While an array of components (e.g., display components) for an
assembly are described as examples of the invention, an array of
other assemblies such as x-ray detectors, radar detectors,
micro-electro-mechanical structural elements (MEMS) or, generally,
an assembly of sensors or actuators or an assembly of circuit
elements also may be produced using the claimed invention. Thus,
for example, flexible antennas, other sensors, detectors, or an
array of circuit elements may be fabricated using one of the
embodiments of the inventions. Other aspects and methods of the
present invention as well as apparatuses formed using these methods
are described further below in conjunction with the following
figures.
BRIEF DESCRIPTION OF THE DRAWINGS
The present invention is illustrated by way of example. The
invention is not limited to the figures of the accompanying
drawings in which like references indicate similar elements.
FIG. 1A shows a planar side view of an active matrix display
backplane coupled to a rigid substrate of the prior art.
FIG. 1B shows a planar side view of an active matrix display
backplane coupled to a rigid substrate wherein a plurality of
blocks are part of the active matrix display of the prior art.
FIG. 1C shows a planar side view of a reflective display backplane
coupled to a rigid substrate of the prior art.
FIG. 1D shows a planar side view of a reflective display backplane
coupled to a rigid substrate wherein a plurality of blocks are
coupled to the reflective display and to the rigid substrate of the
prior art.
FIG. 2 shows a top perspective view of a circuit element block of
the prior art.
FIG. 3 shows a planar side view of blocks in recessed regions of
the rigid substrate and a metalization surface on the blocks of the
prior art.
FIG. 4 shows a planar side view of a rigid substrate coupled to a
rigid display backplane with a plurality of blocks between the
display backplane and substrate of the prior art.

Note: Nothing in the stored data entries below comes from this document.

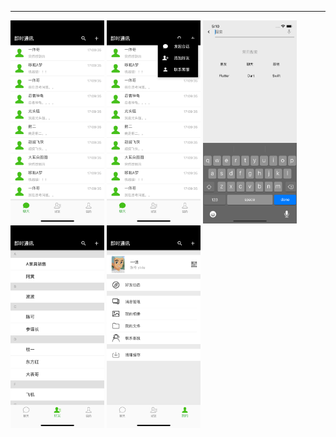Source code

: *****
<p align="left">
  <img src="https://github.com/sxm5220/demoByFlutter/blob/master/demo06/Effect%20picture/01.png" width="150" alt="截图" />
  <img src="https://github.com/sxm5220/demoByFlutter/blob/master/demo06/Effect%20picture/02.png" width="150" alt="截图" />
  <img src="https://github.com/sxm5220/demoByFlutter/blob/master/demo06/Effect%20picture/03.png" width="150" alt="截图" />
<img src="https://github.com/sxm5220/demoByFlutter/blob/master/demo06/Effect%20picture/04.png" width="150" alt="截图" />
  <img src="https://github.com/sxm5220/demoByFlutter/blob/master/demo06/Effect%20picture/05.png" width="150" alt="截图" />
</p>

FIG. 5 schematically represents a portion of an array of an active
matrix backplane of the prior art.
FIG. 6A shows a planar side view of a flexible layer in accordance
with one embodiment of the invention.
FIG. 6B shows a planar side view of a flexible layer wherein
recessed regions are created in the flexible layer in accordance
with one embodiment of the invention.
FIG. 6C shows a planar side view of a flexible layer with a
receiver coupled thereto in accordance with one embodiment of the
invention.
FIG. 6D shows the devices in FIG. 6C in which blocks are placed
onto the flexible layer in accordance with one embodiment of the
invention.
FIG. 6E shows a flexible layer before it is coupled to the device
shown in FIG. 6D.
FIG. 7 illustrates a top view of a substrate having blocks coupled
to a display and to an input/output lead, a ground lead, and a
power lead.
FIG. 8A illustrates a power, ground, and I/O leads coupled to a
smart card chip and to a display.
FIG. 8B illustrates a power, ground, and I/O leads coupled to a
smart card chip and to a display.
FIG. 9 illustrates the top and bottom layers to a contact smart
card in accordance with one embodiment of the invention.
FIG. 10 illustrates a display coupled to a power, ground, and a
single I/O lead in accordance with one embodiment of the
invention.
FIG. 11 illustrates a planar side view of a smart card with two
layers laminated together in accordance with one embodiment of the
invention.
FIG. 12A-FIG. 12B illustrate a flow diagram for forming a contact
smart card in accordance with one embodiment of the invention.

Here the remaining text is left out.